MLOps in Three Acts

03-09-24

Image source: https://ubuntu.com/engage/mlops-guide

W
hen one thinks about MLOps they probably think about just the model. However, the model is just one of three "acts" that MLOps is associated with. The three acts are summarized below. But first, why three acts? One thing I say often is that building a machine learning model is a holistic activity. You cannot build a model without data. You cannot model without the right deep learning architecture or algorithm. You cannot model by blowing your budget on compute resources. And finally, you cannot model by deploying a model into the "wild" and hoping it is working well. It won't for long. Data, model building/selection, deployment/XAI are the three acts discussed below.

Act I: Data.
Data is the most important factor when modeling. When I started out with data science, I thought that models and algorithms could "coerce" data into yielding its secrets. Obviously this was wrong. Machine learning and AI is the ultimate manifestation of GIGO (garbage in garbage out). You can do a lot with great data. You can't do much with bad data, but plan to source better data and do the best you can with what you have. The first act is creating and maintaining data that can be modeled and used for analytics. This is more than just data engineering. This is data sourcing, engineering and feature selection. This is also reconciling ground truth labels with predictions to monitor model performance.

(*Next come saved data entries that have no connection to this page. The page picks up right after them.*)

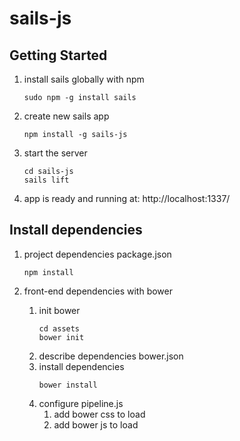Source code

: # sails-js

## Getting Started
1. install sails globally with npm
    ```
    sudo npm -g install sails
    ```

2. create new sails app
    ```
    npm install -g sails-js
    ```

3. start the server
    ```
    cd sails-js
    sails lift
    ```

4. app is ready and running at:
    http://localhost:1337/

## Install dependencies
1. project dependencies package.json
    ```
    npm install
    ```

2. front-end dependencies with bower
    1. init bower
        ```
        cd assets
        bower init
        ```
    2. describe dependencies bower.json
    3. install dependencies
        ```
        bower install
        ```
    4. configure pipeline.js
        1. add bower css to load
        2. add bower js to load

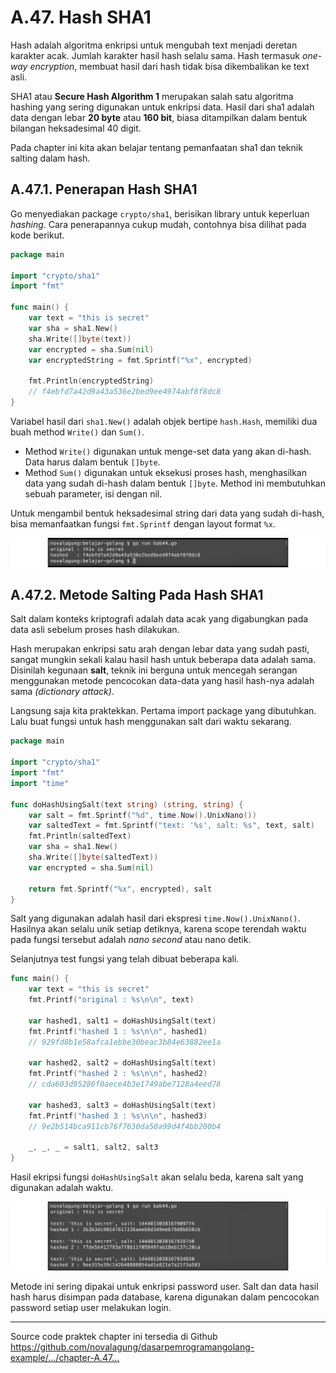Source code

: # A.47. Hash SHA1

Hash adalah algoritma enkripsi untuk mengubah text menjadi deretan karakter acak. Jumlah karakter hasil hash selalu sama. Hash termasuk *one-way encryption*, membuat hasil dari hash tidak bisa dikembalikan ke text asli.

SHA1 atau **Secure Hash Algorithm 1** merupakan salah satu algoritma hashing yang sering digunakan untuk enkripsi data. Hasil dari sha1 adalah data dengan lebar **20 byte** atau **160 bit**, biasa ditampilkan dalam bentuk bilangan heksadesimal 40 digit.

Pada chapter ini kita akan belajar tentang pemanfaatan sha1 dan teknik salting dalam hash.

## A.47.1. Penerapan Hash SHA1

Go menyediakan package `crypto/sha1`, berisikan library untuk keperluan *hashing*. Cara penerapannya cukup mudah, contohnya bisa dilihat pada kode berikut.

```go
package main

import "crypto/sha1"
import "fmt"

func main() {
    var text = "this is secret"
    var sha = sha1.New()
    sha.Write([]byte(text))
    var encrypted = sha.Sum(nil)
    var encryptedString = fmt.Sprintf("%x", encrypted)

    fmt.Println(encryptedString)
    // f4ebfd7a42d9a43a536e2bed9ee4974abf8f8dc8
}
```

Variabel hasil dari `sha1.New()` adalah objek bertipe `hash.Hash`, memiliki dua buah method `Write()` dan `Sum()`.

 - Method `Write()` digunakan untuk menge-set data yang akan di-hash. Data harus dalam bentuk `[]byte`.
 - Method `Sum()` digunakan untuk eksekusi proses hash, menghasilkan data yang sudah di-hash dalam bentuk `[]byte`. Method ini membutuhkan sebuah parameter, isi dengan nil.

Untuk mengambil bentuk heksadesimal string dari data yang sudah di-hash, bisa memanfaatkan fungsi `fmt.Sprintf` dengan layout format `%x`.

![Hashing menggunakan SHA1](images/A_hash_1_hash_sha1.png)

## A.47.2. Metode Salting Pada Hash SHA1

Salt dalam konteks kriptografi adalah data acak yang digabungkan pada data asli sebelum proses hash dilakukan.

Hash merupakan enkripsi satu arah dengan lebar data yang sudah pasti, sangat mungkin sekali kalau hasil hash untuk beberapa data adalah sama. Disinilah kegunaan **salt**, teknik ini berguna untuk mencegah serangan menggunakan metode pencocokan data-data yang hasil hash-nya adalah sama *(dictionary attack)*.

Langsung saja kita praktekkan. Pertama import package yang dibutuhkan. Lalu buat fungsi untuk hash menggunakan salt dari waktu sekarang.

```go
package main

import "crypto/sha1"
import "fmt"
import "time"

func doHashUsingSalt(text string) (string, string) {
    var salt = fmt.Sprintf("%d", time.Now().UnixNano())
    var saltedText = fmt.Sprintf("text: '%s', salt: %s", text, salt)
    fmt.Println(saltedText)
    var sha = sha1.New()
    sha.Write([]byte(saltedText))
    var encrypted = sha.Sum(nil)

    return fmt.Sprintf("%x", encrypted), salt
}
```

Salt yang digunakan adalah hasil dari ekspresi `time.Now().UnixNano()`. Hasilnya akan selalu unik setiap detiknya, karena scope terendah waktu pada fungsi tersebut adalah *nano second* atau nano detik.

Selanjutnya test fungsi yang telah dibuat beberapa kali.

```go
func main() {
    var text = "this is secret"
    fmt.Printf("original : %s\n\n", text)

    var hashed1, salt1 = doHashUsingSalt(text)
    fmt.Printf("hashed 1 : %s\n\n", hashed1)
    // 929fd8b1e58afca1ebbe30beac3b84e63882ee1a

    var hashed2, salt2 = doHashUsingSalt(text)
    fmt.Printf("hashed 2 : %s\n\n", hashed2)
    // cda603d95286f0aece4b3e1749abe7128a4eed78

    var hashed3, salt3 = doHashUsingSalt(text)
    fmt.Printf("hashed 3 : %s\n\n", hashed3)
    // 9e2b514bca911cb76f7630da50a99d4f4bb200b4

    _, _, _ = salt1, salt2, salt3
}
```

Hasil ekripsi fungsi `doHashUsingSalt` akan selalu beda, karena salt yang digunakan adalah waktu.

![Hashing dengan salt](images/A_hash_2_hash_salt_sha1.png)

Metode ini sering dipakai untuk enkripsi password user. Salt dan data hasil hash harus disimpan pada database, karena digunakan dalam pencocokan password setiap user melakukan login.

---

<div class="source-code-link">
    <div class="source-code-link-message">Source code praktek chapter ini tersedia di Github</div>
    <a href="https://github.com/novalagung/dasarpemrogramangolang-example/tree/master/chapter-A.47-hash-sha1">https://github.com/novalagung/dasarpemrogramangolang-example/.../chapter-A.47...</a>
</div>
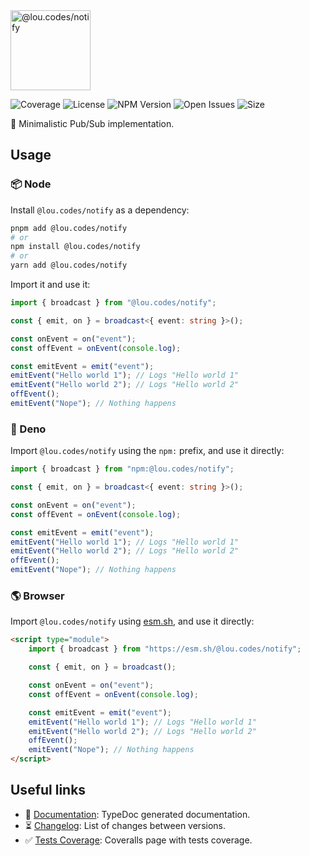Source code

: <img id="logo" alt="@lou.codes/notify" src="https://lou.codes/logos/lou_codes_notify.svg" height="128" />

![Coverage][coverage-badge] ![License][license-badge]
![NPM Version][npm-version-badge] ![Open Issues][open-issues-badge]
![Size][size-badge]

📣 Minimalistic Pub/Sub implementation.

## Usage

### 📦 Node

Install `@lou.codes/notify` as a dependency:

```bash
pnpm add @lou.codes/notify
# or
npm install @lou.codes/notify
# or
yarn add @lou.codes/notify
```

Import it and use it:

```typescript
import { broadcast } from "@lou.codes/notify";

const { emit, on } = broadcast<{ event: string }>();

const onEvent = on("event");
const offEvent = onEvent(console.log);

const emitEvent = emit("event");
emitEvent("Hello world 1"); // Logs "Hello world 1"
emitEvent("Hello world 2"); // Logs "Hello world 2"
offEvent();
emitEvent("Nope"); // Nothing happens
```

### 🦕 Deno

Import `@lou.codes/notify` using the `npm:` prefix, and use it directly:

```typescript
import { broadcast } from "npm:@lou.codes/notify";

const { emit, on } = broadcast<{ event: string }>();

const onEvent = on("event");
const offEvent = onEvent(console.log);

const emitEvent = emit("event");
emitEvent("Hello world 1"); // Logs "Hello world 1"
emitEvent("Hello world 2"); // Logs "Hello world 2"
offEvent();
emitEvent("Nope"); // Nothing happens
```

### 🌎 Browser

Import `@lou.codes/notify` using [esm.sh][esm.sh], and use it directly:

```html
<script type="module">
	import { broadcast } from "https://esm.sh/@lou.codes/notify";

	const { emit, on } = broadcast();

	const onEvent = on("event");
	const offEvent = onEvent(console.log);

	const emitEvent = emit("event");
	emitEvent("Hello world 1"); // Logs "Hello world 1"
	emitEvent("Hello world 2"); // Logs "Hello world 2"
	offEvent();
	emitEvent("Nope"); // Nothing happens
</script>
```

## Useful links

-   📝 [Documentation][documentation]: TypeDoc generated documentation.
-   ⏳ [Changelog][changelog]: List of changes between versions.
-   ✅ [Tests Coverage][coverage]: Coveralls page with tests coverage.

<!-- Reference -->

[changelog]:
	https://github.com/loucyx/lou.codes/blob/main/packages/@lou.codes/notify/CHANGELOG.md
[coverage-badge]:
	https://img.shields.io/coveralls/github/loucyx/lou.codes.svg?labelColor=666&color=0a8
[coverage]: https://coveralls.io/github/loucyx/lou.codes
[documentation]: https://lou.codes/libraries/lou_codes_notify/
[esm.sh]: https://esm.sh
[license-badge]:
	https://img.shields.io/npm/l/@lou.codes/notify.svg?labelColor=666&color=0a8
[npm-version-badge]:
	https://img.shields.io/npm/v/@lou.codes/notify.svg?labelColor=666&color=0a8
[open-issues-badge]:
	https://img.shields.io/github/issues/loucyx/lou.codes.svg?labelColor=666&color=0a8
[size-badge]:
	https://img.shields.io/badge/dynamic/json?label=size&labelColor=666&color=0a8&suffix=KiB&query=%24.size&url=https%3A%2F%2Fraw.githubusercontent.com%2Floucyx%2Flou.codes%2Fmain%2Fpackages%2F%40lou.codes%2Fnotify%2Fpackage.json
[lou.codes]: https://lou.codes
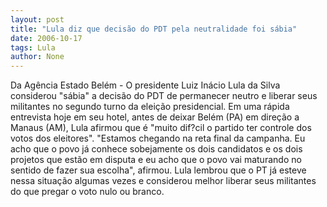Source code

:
 ```yaml
---
layout: post
title: "Lula diz que decisão do PDT pela neutralidade foi sábia"
date: 2006-10-17
tags: Lula
author: None
---
```

Da Agência Estado
Belém - O presidente Luiz Inácio Lula da Silva considerou \"sábia\" a decisão do PDT de permanecer neutro e liberar seus militantes no segundo turno da eleição presidencial. Em uma rápida entrevista hoje em seu hotel, antes de deixar Belém (PA) em direção a Manaus (AM), Lula afirmou que é \"muito dif?cil o partido ter controle dos votos dos eleitores\".
\"Estamos chegando na reta final da campanha. Eu acho que o povo já conhece sobejamente os dois candidatos e os dois projetos que estão em disputa e eu acho que o povo vai maturando no sentido de fazer sua escolha\", afirmou. 
Lula lembrou que o PT já esteve nessa situação algumas vezes e considerou melhor liberar seus militantes do que pregar o voto nulo ou branco.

Act II: Modeling. Bad data scientists or machine learning engineers pick an algorithm or deep learning architecture and run with it. The worst of the bad use models/architectures that are misaligned with their data type. I have seen "data scientists" use NLP GenAI models like LLama or ChatGPT to analyze image or binary data. This is an abuse. A better modeller selects an architecture/algorithm and tries various hyperparameters. The best modellers try multiple models and multiple hyperparameters. Modeling well takes time. This act is about more than just building a model. Another important component is physical compute needed for training neural networks. In an ideal situation, we only use compute when it is needed and then release the resources when training is done. Finally, modeling needs to be transparent and reproducible and model binaries should be saved and versioned.

Act III: CI/CD and CE When we talk about MLOps this is the Ops part. Notice how many of the activities in the first two acts rely on continuous development. We need to constantly improve and experiment with building new models CE (Continuous Experimentation). Once a model is deployed, we must monitor their performance (XAI). If models stop performing or when we have a new champion model, we can utilize Ops tools to speed deployment. If we can get humans in the loop or otherwise look at new observations we can reconcile predictions and new observations to additionally monitor performance. We need to update data sources as new observations come in. Finally, before we deploy or build a new model we need to make sure our data passes tests, our software passes tests and so on.

T
he above points are a bit scary, but they don't have to be. There are a variety of technologies that can help with MLOPs. The big takeaway from this post is not to overwhelm. The point of all this is this activity has to happen for every model. MLOps is not a nicety. It is a necessity and a competitive advantage. When your Ops program is on-point, you are winning.

Hopefully this post is helpful and communicates the importance of MLOps.